Work instruction
Going down the listing below, print exactly each line from the one with "1. Crémez le" up to and including the one with "1. Crème au", and skip the rest.

Information supplied
—————

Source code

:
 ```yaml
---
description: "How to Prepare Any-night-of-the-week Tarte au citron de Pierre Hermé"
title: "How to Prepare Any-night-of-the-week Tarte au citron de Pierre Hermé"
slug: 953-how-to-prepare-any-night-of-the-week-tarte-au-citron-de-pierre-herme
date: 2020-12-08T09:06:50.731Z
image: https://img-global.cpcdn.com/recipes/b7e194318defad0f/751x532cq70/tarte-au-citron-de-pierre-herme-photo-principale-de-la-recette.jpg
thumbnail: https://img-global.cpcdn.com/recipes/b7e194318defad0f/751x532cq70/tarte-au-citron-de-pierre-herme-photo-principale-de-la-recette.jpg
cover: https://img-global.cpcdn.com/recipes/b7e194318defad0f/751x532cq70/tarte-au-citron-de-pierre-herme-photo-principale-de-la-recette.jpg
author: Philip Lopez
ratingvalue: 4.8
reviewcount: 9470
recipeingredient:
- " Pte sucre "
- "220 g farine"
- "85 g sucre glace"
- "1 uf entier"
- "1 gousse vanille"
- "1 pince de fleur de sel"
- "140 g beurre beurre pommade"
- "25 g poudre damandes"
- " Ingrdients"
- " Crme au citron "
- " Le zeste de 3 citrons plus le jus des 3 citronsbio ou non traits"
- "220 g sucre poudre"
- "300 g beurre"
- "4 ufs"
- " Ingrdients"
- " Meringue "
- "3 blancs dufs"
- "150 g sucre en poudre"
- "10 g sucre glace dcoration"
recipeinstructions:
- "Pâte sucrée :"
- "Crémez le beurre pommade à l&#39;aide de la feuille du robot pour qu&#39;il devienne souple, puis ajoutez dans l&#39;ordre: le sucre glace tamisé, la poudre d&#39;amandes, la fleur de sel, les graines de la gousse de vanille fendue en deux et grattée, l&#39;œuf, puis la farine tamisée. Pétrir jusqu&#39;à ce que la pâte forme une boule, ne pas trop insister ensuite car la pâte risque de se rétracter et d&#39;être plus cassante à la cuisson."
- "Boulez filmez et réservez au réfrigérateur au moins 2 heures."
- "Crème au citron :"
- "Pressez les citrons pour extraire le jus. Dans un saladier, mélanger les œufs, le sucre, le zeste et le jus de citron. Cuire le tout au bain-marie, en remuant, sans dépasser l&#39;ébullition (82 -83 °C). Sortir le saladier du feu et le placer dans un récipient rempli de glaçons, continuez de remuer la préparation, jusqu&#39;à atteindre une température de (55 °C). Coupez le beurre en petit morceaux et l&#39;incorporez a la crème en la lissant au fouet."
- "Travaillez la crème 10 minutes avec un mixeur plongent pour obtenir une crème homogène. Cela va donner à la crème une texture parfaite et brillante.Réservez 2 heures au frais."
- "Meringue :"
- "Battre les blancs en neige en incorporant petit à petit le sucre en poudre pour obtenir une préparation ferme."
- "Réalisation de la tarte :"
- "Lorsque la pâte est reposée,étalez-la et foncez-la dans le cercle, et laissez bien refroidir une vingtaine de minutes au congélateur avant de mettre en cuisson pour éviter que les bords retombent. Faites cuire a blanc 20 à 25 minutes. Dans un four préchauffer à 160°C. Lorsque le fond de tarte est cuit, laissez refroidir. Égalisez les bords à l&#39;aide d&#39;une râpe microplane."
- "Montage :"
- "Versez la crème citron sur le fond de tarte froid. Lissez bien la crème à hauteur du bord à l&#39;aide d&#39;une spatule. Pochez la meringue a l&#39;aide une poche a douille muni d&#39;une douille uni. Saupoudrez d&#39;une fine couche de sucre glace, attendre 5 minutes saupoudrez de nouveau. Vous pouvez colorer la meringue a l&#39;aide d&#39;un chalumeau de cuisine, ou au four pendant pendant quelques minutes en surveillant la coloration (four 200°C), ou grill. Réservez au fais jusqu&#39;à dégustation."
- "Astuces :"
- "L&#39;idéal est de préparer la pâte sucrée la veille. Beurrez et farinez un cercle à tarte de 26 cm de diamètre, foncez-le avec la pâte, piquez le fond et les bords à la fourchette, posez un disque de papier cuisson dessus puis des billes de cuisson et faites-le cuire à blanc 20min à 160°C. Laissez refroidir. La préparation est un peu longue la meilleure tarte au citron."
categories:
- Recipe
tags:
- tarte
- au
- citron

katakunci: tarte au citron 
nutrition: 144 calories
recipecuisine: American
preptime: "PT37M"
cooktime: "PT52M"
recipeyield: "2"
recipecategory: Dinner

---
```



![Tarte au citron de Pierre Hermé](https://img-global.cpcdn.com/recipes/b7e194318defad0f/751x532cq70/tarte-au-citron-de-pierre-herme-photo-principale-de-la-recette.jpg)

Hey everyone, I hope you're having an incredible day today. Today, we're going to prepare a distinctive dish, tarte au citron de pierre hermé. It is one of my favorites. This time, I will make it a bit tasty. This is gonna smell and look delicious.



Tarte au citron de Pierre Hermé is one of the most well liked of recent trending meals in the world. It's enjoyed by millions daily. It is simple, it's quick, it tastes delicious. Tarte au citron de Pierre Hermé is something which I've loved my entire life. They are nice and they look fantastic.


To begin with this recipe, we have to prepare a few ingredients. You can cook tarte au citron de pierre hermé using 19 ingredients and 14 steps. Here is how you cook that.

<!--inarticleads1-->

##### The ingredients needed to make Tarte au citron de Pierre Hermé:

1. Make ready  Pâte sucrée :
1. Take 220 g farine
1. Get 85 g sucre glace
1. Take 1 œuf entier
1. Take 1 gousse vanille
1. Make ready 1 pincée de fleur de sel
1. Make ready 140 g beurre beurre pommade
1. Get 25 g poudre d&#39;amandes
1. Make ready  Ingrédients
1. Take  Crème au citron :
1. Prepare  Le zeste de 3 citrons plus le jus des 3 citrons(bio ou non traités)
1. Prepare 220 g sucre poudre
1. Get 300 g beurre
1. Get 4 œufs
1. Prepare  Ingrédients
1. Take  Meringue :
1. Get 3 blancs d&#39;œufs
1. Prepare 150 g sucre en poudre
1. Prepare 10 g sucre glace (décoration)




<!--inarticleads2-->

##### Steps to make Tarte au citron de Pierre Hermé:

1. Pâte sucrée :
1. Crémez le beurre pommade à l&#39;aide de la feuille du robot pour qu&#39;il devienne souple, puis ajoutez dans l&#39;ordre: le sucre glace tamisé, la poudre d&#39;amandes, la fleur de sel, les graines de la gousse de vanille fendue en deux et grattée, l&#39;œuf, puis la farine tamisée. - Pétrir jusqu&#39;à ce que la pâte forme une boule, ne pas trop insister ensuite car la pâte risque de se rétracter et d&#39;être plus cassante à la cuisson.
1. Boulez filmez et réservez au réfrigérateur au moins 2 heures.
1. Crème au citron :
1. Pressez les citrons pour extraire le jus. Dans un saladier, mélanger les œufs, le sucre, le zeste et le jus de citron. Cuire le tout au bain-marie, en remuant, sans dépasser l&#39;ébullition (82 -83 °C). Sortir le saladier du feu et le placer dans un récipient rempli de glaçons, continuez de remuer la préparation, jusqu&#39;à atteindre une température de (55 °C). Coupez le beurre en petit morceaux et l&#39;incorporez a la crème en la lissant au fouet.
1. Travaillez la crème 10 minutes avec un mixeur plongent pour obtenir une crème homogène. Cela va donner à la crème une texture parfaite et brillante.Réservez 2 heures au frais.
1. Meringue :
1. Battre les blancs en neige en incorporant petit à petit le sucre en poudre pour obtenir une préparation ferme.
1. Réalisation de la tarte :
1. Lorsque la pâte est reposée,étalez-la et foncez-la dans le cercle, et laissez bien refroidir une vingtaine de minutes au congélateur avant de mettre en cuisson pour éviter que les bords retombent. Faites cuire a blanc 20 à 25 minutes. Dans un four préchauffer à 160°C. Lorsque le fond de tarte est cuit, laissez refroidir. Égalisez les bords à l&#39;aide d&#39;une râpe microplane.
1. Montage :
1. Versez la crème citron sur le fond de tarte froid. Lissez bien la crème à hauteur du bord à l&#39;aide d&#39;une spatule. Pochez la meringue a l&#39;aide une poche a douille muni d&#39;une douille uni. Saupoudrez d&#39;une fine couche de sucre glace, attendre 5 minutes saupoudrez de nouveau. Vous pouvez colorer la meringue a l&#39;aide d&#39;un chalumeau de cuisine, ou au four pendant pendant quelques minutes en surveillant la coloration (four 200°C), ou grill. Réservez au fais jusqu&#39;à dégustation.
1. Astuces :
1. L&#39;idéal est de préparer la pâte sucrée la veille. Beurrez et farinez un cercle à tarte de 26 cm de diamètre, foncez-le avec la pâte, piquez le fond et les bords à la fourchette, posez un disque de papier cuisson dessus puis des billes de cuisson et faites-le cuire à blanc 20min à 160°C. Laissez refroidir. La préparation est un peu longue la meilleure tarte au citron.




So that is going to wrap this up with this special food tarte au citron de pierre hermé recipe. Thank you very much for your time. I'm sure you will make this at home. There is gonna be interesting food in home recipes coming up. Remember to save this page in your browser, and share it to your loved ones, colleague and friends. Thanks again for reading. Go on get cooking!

—————

Output for this task
1. Crémez le beurre pommade à l&#39;aide de la feuille du robot pour qu&#39;il devienne souple, puis ajoutez dans l&#39;ordre: le sucre glace tamisé, la poudre d&#39;amandes, la fleur de sel, les graines de la gousse de vanille fendue en deux et grattée, l&#39;œuf, puis la farine tamisée. - Pétrir jusqu&#39;à ce que la pâte forme une boule, ne pas trop insister ensuite car la pâte risque de se rétracter et d&#39;être plus cassante à la cuisson.
1. Boulez filmez et réservez au réfrigérateur au moins 2 heures.
1. Crème au citron :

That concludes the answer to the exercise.